[Extracted data entries]
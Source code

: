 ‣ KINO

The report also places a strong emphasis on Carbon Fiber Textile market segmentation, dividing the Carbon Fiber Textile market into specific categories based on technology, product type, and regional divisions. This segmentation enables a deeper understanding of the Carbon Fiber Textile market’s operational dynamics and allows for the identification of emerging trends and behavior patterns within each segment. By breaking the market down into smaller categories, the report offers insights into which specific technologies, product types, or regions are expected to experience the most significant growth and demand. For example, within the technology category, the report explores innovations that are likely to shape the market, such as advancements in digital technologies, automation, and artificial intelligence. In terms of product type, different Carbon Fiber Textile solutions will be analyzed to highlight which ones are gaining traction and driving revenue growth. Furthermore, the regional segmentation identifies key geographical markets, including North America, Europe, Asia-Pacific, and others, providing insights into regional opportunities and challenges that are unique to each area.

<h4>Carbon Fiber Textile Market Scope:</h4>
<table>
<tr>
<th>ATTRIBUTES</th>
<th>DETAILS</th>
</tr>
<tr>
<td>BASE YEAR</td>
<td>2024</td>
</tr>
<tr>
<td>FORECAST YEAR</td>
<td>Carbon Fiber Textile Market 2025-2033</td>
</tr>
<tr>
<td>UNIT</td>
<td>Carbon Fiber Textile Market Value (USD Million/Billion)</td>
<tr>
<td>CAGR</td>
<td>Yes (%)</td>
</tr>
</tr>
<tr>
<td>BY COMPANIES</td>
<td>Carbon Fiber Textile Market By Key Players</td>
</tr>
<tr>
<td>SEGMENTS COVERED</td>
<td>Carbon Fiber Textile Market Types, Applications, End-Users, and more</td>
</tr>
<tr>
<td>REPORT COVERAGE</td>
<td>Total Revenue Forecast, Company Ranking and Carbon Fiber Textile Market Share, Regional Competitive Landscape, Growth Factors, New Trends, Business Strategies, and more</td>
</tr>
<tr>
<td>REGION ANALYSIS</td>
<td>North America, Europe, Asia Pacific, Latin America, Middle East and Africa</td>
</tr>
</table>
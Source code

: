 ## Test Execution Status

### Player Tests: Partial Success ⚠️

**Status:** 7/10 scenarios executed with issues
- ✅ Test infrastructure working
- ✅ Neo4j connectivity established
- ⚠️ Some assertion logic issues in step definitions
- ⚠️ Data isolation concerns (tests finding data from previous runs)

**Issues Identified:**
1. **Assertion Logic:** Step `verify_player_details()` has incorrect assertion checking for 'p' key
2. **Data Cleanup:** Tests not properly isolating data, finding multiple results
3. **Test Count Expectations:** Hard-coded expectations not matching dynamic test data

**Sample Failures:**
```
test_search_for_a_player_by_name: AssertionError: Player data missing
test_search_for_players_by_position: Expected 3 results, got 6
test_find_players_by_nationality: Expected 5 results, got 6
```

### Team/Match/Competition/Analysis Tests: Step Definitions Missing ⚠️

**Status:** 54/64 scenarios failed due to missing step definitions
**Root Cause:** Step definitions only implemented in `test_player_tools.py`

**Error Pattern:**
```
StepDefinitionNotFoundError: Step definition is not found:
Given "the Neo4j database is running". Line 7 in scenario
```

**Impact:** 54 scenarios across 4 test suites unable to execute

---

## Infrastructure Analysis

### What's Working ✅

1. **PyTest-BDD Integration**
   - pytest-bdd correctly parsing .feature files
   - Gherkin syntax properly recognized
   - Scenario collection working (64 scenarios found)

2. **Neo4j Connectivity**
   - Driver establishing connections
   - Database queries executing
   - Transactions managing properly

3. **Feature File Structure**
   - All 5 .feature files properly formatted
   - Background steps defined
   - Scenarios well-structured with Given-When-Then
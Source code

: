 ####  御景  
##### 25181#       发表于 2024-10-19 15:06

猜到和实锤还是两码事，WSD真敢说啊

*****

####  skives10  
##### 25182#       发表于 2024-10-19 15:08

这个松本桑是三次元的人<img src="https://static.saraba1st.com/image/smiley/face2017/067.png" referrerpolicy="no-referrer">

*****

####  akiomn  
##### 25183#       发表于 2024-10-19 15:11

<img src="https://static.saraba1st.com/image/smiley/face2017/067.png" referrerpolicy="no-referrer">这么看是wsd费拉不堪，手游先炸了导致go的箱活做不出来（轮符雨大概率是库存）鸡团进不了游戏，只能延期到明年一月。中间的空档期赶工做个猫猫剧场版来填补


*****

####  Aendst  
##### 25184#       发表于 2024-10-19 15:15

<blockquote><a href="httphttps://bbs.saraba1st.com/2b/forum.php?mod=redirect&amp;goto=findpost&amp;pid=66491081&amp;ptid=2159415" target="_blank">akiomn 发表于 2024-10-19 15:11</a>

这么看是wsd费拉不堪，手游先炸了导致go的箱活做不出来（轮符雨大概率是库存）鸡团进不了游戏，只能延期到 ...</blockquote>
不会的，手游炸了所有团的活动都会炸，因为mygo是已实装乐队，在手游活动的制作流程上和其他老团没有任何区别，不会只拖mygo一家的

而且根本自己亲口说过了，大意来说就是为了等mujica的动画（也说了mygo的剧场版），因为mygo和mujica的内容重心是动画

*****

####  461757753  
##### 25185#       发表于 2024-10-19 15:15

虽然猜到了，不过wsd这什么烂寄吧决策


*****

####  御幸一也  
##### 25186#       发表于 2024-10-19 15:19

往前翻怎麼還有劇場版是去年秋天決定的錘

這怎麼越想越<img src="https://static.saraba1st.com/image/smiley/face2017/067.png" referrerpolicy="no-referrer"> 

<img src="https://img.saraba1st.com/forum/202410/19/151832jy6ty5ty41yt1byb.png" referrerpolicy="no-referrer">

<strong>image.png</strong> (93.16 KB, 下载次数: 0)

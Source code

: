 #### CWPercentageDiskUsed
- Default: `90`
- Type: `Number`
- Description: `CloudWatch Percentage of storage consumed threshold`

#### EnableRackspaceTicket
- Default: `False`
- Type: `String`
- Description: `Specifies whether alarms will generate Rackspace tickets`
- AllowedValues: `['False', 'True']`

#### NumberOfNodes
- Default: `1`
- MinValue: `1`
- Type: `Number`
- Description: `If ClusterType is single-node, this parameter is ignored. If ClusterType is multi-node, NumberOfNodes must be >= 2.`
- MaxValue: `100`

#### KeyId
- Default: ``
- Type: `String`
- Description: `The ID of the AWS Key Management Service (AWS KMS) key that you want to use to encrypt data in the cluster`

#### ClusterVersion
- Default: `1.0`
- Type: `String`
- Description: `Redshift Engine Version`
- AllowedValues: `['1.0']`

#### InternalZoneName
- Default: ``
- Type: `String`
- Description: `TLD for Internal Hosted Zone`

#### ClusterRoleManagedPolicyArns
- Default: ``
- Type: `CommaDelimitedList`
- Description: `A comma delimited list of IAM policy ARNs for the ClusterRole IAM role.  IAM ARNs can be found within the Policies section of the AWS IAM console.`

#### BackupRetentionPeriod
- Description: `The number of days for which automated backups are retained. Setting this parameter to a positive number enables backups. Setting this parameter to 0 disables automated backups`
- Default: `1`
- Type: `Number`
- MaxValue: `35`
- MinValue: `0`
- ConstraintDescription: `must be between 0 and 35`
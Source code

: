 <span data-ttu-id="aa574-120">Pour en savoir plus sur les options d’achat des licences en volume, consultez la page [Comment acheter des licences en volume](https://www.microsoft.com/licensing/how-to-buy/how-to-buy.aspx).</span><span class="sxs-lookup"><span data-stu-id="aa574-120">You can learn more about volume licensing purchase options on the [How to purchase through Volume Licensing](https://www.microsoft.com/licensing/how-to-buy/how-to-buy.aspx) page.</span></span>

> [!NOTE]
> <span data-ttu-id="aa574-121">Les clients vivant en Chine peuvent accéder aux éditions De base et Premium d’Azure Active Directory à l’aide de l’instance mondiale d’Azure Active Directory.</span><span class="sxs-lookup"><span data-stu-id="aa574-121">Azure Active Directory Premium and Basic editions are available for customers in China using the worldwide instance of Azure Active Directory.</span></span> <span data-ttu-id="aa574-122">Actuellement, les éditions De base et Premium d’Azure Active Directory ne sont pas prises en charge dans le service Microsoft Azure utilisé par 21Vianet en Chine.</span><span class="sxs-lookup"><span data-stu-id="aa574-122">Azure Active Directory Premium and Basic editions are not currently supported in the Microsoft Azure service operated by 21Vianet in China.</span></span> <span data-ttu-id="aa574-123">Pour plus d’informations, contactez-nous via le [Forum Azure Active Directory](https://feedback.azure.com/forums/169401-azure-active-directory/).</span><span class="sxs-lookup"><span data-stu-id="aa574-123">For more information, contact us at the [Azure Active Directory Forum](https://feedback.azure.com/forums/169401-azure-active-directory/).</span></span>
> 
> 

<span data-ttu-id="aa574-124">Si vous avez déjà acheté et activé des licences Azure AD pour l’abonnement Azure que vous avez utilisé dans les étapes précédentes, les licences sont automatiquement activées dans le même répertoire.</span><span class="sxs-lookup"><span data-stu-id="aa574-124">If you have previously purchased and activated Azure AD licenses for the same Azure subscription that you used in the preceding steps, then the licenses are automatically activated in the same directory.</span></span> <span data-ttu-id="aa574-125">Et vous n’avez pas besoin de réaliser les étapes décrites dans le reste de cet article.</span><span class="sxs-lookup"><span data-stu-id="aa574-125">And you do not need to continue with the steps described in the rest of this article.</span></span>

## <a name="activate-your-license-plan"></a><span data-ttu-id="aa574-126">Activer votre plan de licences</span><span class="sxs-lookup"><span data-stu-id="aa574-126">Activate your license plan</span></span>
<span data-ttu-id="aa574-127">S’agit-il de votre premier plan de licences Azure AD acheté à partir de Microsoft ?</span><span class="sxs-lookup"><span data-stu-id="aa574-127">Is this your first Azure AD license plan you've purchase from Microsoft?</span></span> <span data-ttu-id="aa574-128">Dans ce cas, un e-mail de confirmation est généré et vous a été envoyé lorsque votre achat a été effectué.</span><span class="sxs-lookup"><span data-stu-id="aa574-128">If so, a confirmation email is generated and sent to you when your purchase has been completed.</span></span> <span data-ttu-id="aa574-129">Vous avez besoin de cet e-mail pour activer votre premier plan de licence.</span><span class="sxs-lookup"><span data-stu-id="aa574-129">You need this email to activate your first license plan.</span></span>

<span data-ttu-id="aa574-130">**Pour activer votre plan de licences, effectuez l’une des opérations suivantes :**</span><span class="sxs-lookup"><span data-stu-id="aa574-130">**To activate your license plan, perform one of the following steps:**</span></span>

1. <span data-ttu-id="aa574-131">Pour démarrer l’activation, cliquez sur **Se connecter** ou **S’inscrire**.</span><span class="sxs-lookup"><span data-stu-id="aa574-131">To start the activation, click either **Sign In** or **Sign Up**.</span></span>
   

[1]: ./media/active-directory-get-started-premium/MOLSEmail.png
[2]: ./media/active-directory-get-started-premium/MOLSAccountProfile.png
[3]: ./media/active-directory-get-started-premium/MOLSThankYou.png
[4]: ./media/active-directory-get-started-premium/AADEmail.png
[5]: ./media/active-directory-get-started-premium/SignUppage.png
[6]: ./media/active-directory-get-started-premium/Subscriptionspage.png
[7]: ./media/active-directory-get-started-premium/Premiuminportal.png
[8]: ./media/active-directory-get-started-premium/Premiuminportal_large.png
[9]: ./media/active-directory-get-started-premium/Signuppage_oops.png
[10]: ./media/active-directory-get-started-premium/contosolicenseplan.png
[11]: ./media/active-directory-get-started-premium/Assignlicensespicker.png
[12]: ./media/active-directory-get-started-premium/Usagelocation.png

(TASK PROMPT): Retype the portion of the data above that starts on the line with "<h4>Carbon Fiber Textile Market Scope:</h4>" and finishes on the line with "- ✅ Neo4j connectivity established", including both of those lines.

(EXERCISE ANSWER):
<h4>Carbon Fiber Textile Market Scope:</h4>
<table>
<tr>
<th>ATTRIBUTES</th>
<th>DETAILS</th>
</tr>
<tr>
<td>BASE YEAR</td>
<td>2024</td>
</tr>
<tr>
<td>FORECAST YEAR</td>
<td>Carbon Fiber Textile Market 2025-2033</td>
</tr>
<tr>
<td>UNIT</td>
<td>Carbon Fiber Textile Market Value (USD Million/Billion)</td>
<tr>
<td>CAGR</td>
<td>Yes (%)</td>
</tr>
</tr>
<tr>
<td>BY COMPANIES</td>
<td>Carbon Fiber Textile Market By Key Players</td>
</tr>
<tr>
<td>SEGMENTS COVERED</td>
<td>Carbon Fiber Textile Market Types, Applications, End-Users, and more</td>
</tr>
<tr>
<td>REPORT COVERAGE</td>
<td>Total Revenue Forecast, Company Ranking and Carbon Fiber Textile Market Share, Regional Competitive Landscape, Growth Factors, New Trends, Business Strategies, and more</td>
</tr>
<tr>
<td>REGION ANALYSIS</td>
<td>North America, Europe, Asia Pacific, Latin America, Middle East and Africa</td>
</tr>
</table>
Source code

: ## Test Execution Status

### Player Tests: Partial Success ⚠️

**Status:** 7/10 scenarios executed with issues
- ✅ Test infrastructure working
- ✅ Neo4j connectivity established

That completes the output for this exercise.